** Opening DATA SUPPLIED block **
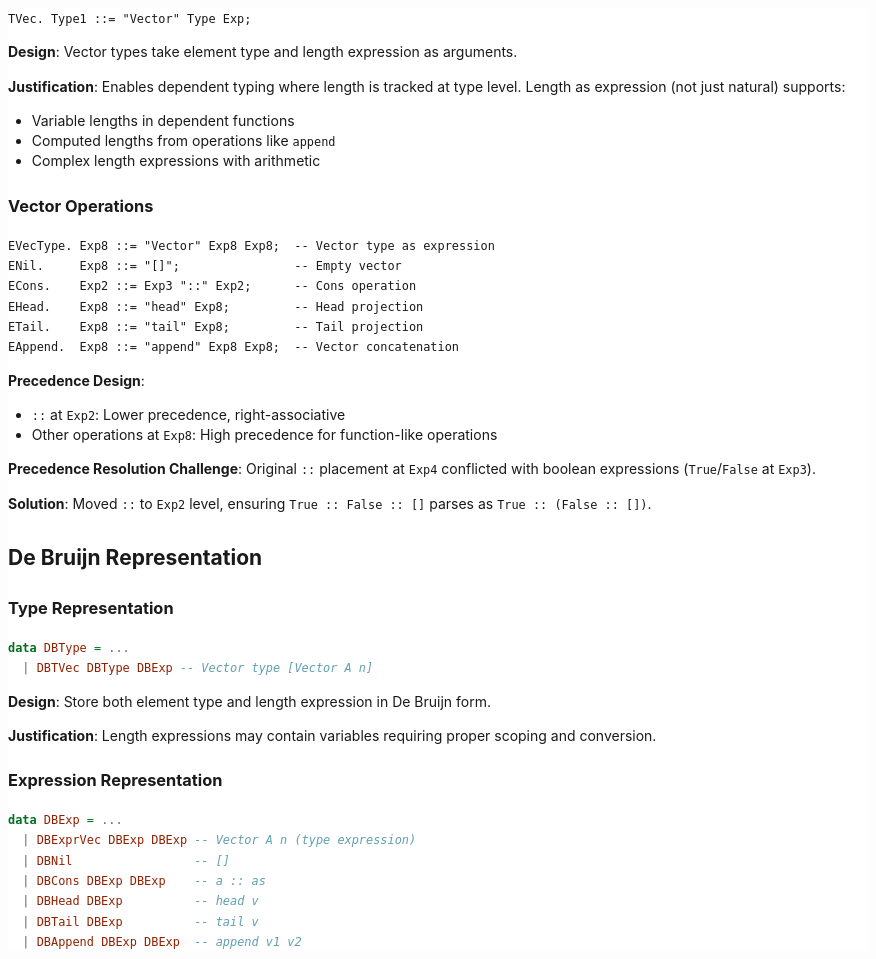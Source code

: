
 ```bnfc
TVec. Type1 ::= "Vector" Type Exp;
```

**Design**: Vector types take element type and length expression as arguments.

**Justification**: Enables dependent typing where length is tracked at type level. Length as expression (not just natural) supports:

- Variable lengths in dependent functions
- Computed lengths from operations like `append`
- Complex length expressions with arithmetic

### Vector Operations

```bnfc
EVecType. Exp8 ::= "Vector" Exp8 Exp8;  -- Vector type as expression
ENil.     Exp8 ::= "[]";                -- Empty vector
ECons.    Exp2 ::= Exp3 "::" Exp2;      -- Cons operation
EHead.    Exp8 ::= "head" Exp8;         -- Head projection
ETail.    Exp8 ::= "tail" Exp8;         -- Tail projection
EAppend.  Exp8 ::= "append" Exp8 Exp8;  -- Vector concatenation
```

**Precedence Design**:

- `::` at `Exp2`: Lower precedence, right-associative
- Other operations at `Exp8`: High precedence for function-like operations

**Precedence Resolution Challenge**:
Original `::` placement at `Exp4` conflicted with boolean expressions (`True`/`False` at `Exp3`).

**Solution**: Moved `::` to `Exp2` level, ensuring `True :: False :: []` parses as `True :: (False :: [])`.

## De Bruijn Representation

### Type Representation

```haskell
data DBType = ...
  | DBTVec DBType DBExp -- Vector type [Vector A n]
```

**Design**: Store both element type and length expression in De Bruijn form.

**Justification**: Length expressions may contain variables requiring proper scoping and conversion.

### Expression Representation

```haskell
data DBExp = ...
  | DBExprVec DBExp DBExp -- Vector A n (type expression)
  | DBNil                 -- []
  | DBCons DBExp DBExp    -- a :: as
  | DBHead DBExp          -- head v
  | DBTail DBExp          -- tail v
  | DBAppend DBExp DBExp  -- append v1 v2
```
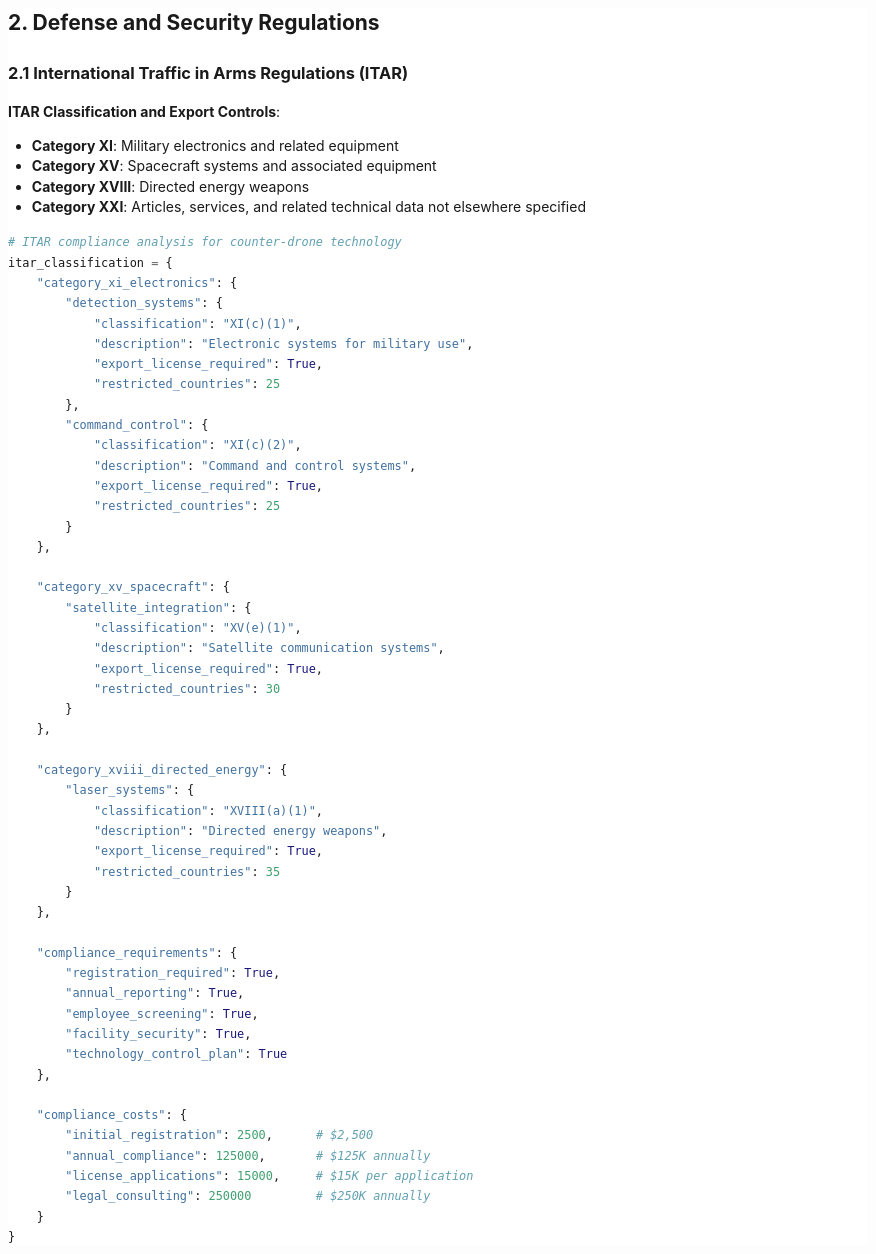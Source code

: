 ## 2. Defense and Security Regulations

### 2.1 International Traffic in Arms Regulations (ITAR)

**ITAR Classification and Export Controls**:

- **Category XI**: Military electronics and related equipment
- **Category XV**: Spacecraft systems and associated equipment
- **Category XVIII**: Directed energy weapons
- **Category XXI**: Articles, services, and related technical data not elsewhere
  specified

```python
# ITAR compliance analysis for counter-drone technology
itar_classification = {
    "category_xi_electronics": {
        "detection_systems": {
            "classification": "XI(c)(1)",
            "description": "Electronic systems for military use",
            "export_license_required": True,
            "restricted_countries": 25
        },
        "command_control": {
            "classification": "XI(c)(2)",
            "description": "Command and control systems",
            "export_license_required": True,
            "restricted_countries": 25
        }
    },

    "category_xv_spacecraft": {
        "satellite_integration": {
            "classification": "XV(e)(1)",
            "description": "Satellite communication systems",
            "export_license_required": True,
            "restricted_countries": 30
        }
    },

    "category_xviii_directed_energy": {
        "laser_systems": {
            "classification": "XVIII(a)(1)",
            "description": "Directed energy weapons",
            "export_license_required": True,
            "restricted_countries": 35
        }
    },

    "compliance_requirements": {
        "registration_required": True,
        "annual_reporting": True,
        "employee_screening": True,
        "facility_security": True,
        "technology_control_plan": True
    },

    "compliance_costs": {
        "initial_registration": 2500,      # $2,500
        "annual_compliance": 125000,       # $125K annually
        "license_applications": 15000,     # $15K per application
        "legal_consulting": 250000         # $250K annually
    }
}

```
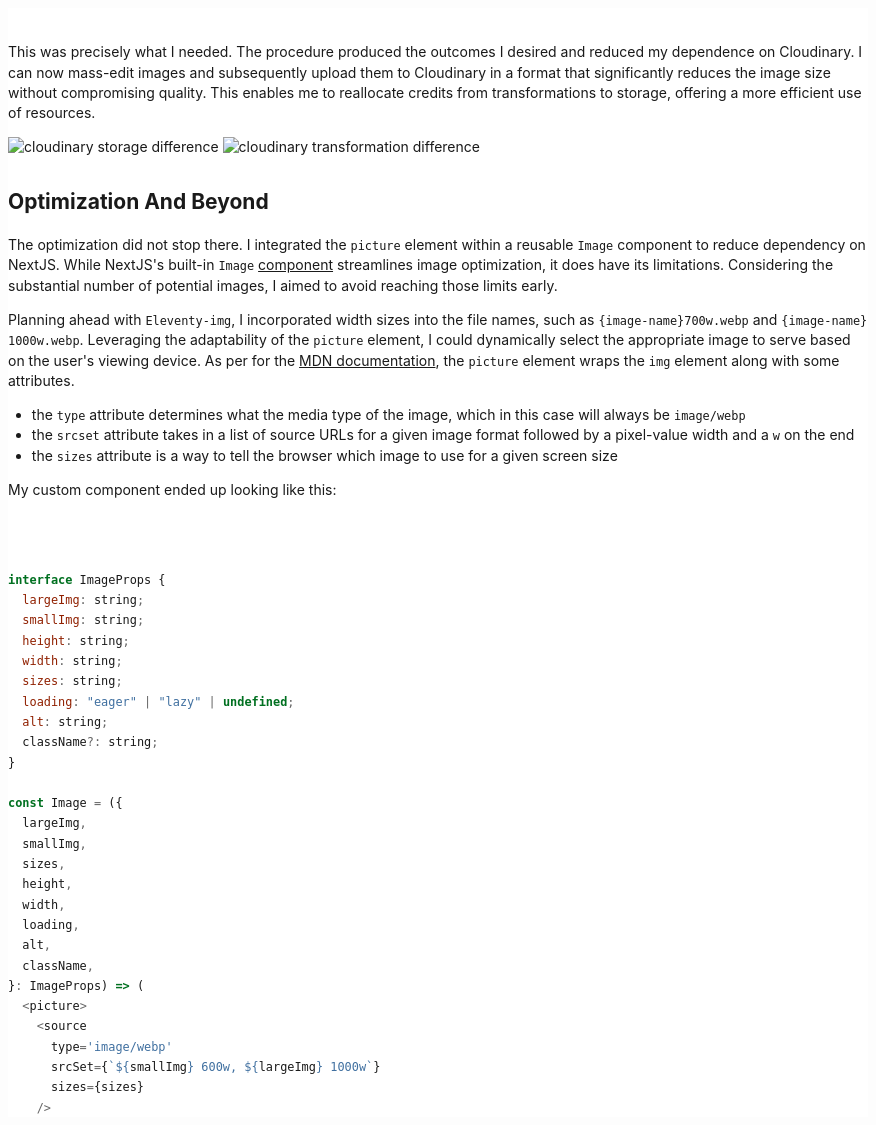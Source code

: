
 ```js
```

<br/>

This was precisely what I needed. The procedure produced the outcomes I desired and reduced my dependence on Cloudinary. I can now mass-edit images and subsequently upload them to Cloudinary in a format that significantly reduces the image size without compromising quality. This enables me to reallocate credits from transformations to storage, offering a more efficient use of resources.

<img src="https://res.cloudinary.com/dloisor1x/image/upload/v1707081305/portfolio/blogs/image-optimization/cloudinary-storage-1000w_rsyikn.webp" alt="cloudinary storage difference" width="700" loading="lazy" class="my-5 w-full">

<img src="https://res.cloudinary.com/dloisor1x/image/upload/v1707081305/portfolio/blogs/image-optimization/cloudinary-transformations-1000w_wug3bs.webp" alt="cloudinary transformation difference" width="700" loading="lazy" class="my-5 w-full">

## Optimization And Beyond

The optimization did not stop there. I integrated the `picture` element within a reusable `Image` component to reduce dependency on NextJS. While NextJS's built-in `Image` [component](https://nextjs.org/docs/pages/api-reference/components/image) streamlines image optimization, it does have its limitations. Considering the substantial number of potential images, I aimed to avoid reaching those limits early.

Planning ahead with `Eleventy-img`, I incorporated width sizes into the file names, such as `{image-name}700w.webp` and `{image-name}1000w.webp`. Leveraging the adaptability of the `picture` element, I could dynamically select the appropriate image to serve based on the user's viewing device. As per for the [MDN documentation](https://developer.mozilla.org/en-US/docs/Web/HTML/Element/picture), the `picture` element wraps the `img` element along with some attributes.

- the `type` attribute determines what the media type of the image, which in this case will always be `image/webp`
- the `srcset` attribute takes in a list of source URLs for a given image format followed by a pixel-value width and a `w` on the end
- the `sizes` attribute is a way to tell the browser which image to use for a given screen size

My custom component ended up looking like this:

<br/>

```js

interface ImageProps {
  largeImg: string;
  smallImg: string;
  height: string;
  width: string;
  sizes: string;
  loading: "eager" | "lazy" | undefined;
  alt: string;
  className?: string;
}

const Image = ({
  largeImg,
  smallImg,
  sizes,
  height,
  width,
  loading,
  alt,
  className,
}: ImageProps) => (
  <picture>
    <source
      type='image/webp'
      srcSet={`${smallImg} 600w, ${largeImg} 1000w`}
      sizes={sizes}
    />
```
** Closing DATA SUPPLIED block **
» **WHAT IS EXPECTED**: The response consists of the data above printed line for line, with no pictures.

» **ANSWER**:
Source code

:
 ```bnfc
TVec. Type1 ::= "Vector" Type Exp;
```

**Design**: Vector types take element type and length expression as arguments.

**Justification**: Enables dependent typing where length is tracked at type level. Length as expression (not just natural) supports:

- Variable lengths in dependent functions
- Computed lengths from operations like `append`
- Complex length expressions with arithmetic

### Vector Operations

```bnfc
EVecType. Exp8 ::= "Vector" Exp8 Exp8;  -- Vector type as expression
ENil.     Exp8 ::= "[]";                -- Empty vector
ECons.    Exp2 ::= Exp3 "::" Exp2;      -- Cons operation
EHead.    Exp8 ::= "head" Exp8;         -- Head projection
ETail.    Exp8 ::= "tail" Exp8;         -- Tail projection
EAppend.  Exp8 ::= "append" Exp8 Exp8;  -- Vector concatenation
```

**Precedence Design**:

- `::` at `Exp2`: Lower precedence, right-associative
- Other operations at `Exp8`: High precedence for function-like operations

**Precedence Resolution Challenge**:
Original `::` placement at `Exp4` conflicted with boolean expressions (`True`/`False` at `Exp3`).

**Solution**: Moved `::` to `Exp2` level, ensuring `True :: False :: []` parses as `True :: (False :: [])`.

## De Bruijn Representation

### Type Representation

```haskell
data DBType = ...
  | DBTVec DBType DBExp -- Vector type [Vector A n]
```

**Design**: Store both element type and length expression in De Bruijn form.

**Justification**: Length expressions may contain variables requiring proper scoping and conversion.

### Expression Representation

```haskell
data DBExp = ...
  | DBExprVec DBExp DBExp -- Vector A n (type expression)
  | DBNil                 -- []
  | DBCons DBExp DBExp    -- a :: as
  | DBHead DBExp          -- head v
  | DBTail DBExp          -- tail v
  | DBAppend DBExp DBExp  -- append v1 v2
```
Source code

: ## 2. Defense and Security Regulations

### 2.1 International Traffic in Arms Regulations (ITAR)

**ITAR Classification and Export Controls**:

- **Category XI**: Military electronics and related equipment
- **Category XV**: Spacecraft systems and associated equipment
- **Category XVIII**: Directed energy weapons
- **Category XXI**: Articles, services, and related technical data not elsewhere
  specified

```python
# ITAR compliance analysis for counter-drone technology
itar_classification = {
    "category_xi_electronics": {
        "detection_systems": {
            "classification": "XI(c)(1)",
            "description": "Electronic systems for military use",
            "export_license_required": True,
            "restricted_countries": 25
        },
        "command_control": {
            "classification": "XI(c)(2)",
            "description": "Command and control systems",
            "export_license_required": True,
            "restricted_countries": 25
        }
    },

    "category_xv_spacecraft": {
        "satellite_integration": {
            "classification": "XV(e)(1)",
            "description": "Satellite communication systems",
            "export_license_required": True,
            "restricted_countries": 30
        }
    },

    "category_xviii_directed_energy": {
        "laser_systems": {
            "classification": "XVIII(a)(1)",
            "description": "Directed energy weapons",
            "export_license_required": True,
            "restricted_countries": 35
        }
    },

    "compliance_requirements": {
        "registration_required": True,
        "annual_reporting": True,
        "employee_screening": True,
        "facility_security": True,
        "technology_control_plan": True
    },

    "compliance_costs": {
        "initial_registration": 2500,      # $2,500
        "annual_compliance": 125000,       # $125K annually
        "license_applications": 15000,     # $15K per application
        "legal_consulting": 250000         # $250K annually
    }
}

```
Source code

:
 ```js
```

<br/>

This was precisely what I needed. The procedure produced the outcomes I desired and reduced my dependence on Cloudinary. I can now mass-edit images and subsequently upload them to Cloudinary in a format that significantly reduces the image size without compromising quality. This enables me to reallocate credits from transformations to storage, offering a more efficient use of resources.

<img src="https://res.cloudinary.com/dloisor1x/image/upload/v1707081305/portfolio/blogs/image-optimization/cloudinary-storage-1000w_rsyikn.webp" alt="cloudinary storage difference" width="700" loading="lazy" class="my-5 w-full">

<img src="https://res.cloudinary.com/dloisor1x/image/upload/v1707081305/portfolio/blogs/image-optimization/cloudinary-transformations-1000w_wug3bs.webp" alt="cloudinary transformation difference" width="700" loading="lazy" class="my-5 w-full">

## Optimization And Beyond

The optimization did not stop there. I integrated the `picture` element within a reusable `Image` component to reduce dependency on NextJS. While NextJS's built-in `Image` [component](https://nextjs.org/docs/pages/api-reference/components/image) streamlines image optimization, it does have its limitations. Considering the substantial number of potential images, I aimed to avoid reaching those limits early.

Planning ahead with `Eleventy-img`, I incorporated width sizes into the file names, such as `{image-name}700w.webp` and `{image-name}1000w.webp`. Leveraging the adaptability of the `picture` element, I could dynamically select the appropriate image to serve based on the user's viewing device. As per for the [MDN documentation](https://developer.mozilla.org/en-US/docs/Web/HTML/Element/picture), the `picture` element wraps the `img` element along with some attributes.

- the `type` attribute determines what the media type of the image, which in this case will always be `image/webp`
- the `srcset` attribute takes in a list of source URLs for a given image format followed by a pixel-value width and a `w` on the end
- the `sizes` attribute is a way to tell the browser which image to use for a given screen size

My custom component ended up looking like this:

<br/>

```js

interface ImageProps {
  largeImg: string;
  smallImg: string;
  height: string;
  width: string;
  sizes: string;
  loading: "eager" | "lazy" | undefined;
  alt: string;
  className?: string;
}

const Image = ({
  largeImg,
  smallImg,
  sizes,
  height,
  width,
  loading,
  alt,
  className,
}: ImageProps) => (
  <picture>
    <source
      type='image/webp'
      srcSet={`${smallImg} 600w, ${largeImg} 1000w`}
      sizes={sizes}
    />
```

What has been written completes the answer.